-- YOUR ASSIGNMENT --
Output the opening lines of the records exactly. End with the line that contains "<td>0.1167</td>".

+++ TASK INPUT

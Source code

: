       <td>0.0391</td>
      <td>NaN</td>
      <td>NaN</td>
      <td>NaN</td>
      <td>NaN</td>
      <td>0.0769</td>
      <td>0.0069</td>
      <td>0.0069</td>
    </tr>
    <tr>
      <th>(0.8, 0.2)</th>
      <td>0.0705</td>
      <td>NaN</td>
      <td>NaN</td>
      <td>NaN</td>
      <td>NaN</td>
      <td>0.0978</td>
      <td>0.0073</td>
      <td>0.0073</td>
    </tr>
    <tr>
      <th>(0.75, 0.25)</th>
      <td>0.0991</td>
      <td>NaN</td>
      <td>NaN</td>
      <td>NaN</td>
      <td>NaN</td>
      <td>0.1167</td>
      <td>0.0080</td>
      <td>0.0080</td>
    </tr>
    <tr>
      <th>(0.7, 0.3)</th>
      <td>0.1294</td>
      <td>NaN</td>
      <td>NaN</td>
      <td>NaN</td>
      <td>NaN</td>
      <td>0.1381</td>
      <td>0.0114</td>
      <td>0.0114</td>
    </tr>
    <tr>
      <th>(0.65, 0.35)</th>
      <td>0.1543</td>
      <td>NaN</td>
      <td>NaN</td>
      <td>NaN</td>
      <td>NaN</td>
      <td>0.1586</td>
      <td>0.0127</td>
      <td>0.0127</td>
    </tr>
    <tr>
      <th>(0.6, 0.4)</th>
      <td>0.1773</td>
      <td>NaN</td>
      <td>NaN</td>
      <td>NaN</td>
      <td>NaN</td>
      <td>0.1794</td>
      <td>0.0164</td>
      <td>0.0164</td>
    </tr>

++++++

-- ANSWER SECTION --
Source code

:       <td>0.0391</td>
      <td>NaN</td>
      <td>NaN</td>
      <td>NaN</td>
      <td>NaN</td>
      <td>0.0769</td>
      <td>0.0069</td>
      <td>0.0069</td>
    </tr>
    <tr>
      <th>(0.8, 0.2)</th>
      <td>0.0705</td>
      <td>NaN</td>
      <td>NaN</td>
      <td>NaN</td>
      <td>NaN</td>
      <td>0.0978</td>
      <td>0.0073</td>
      <td>0.0073</td>
    </tr>
    <tr>
      <th>(0.75, 0.25)</th>
      <td>0.0991</td>
      <td>NaN</td>
      <td>NaN</td>
      <td>NaN</td>
      <td>NaN</td>
      <td>0.1167</td>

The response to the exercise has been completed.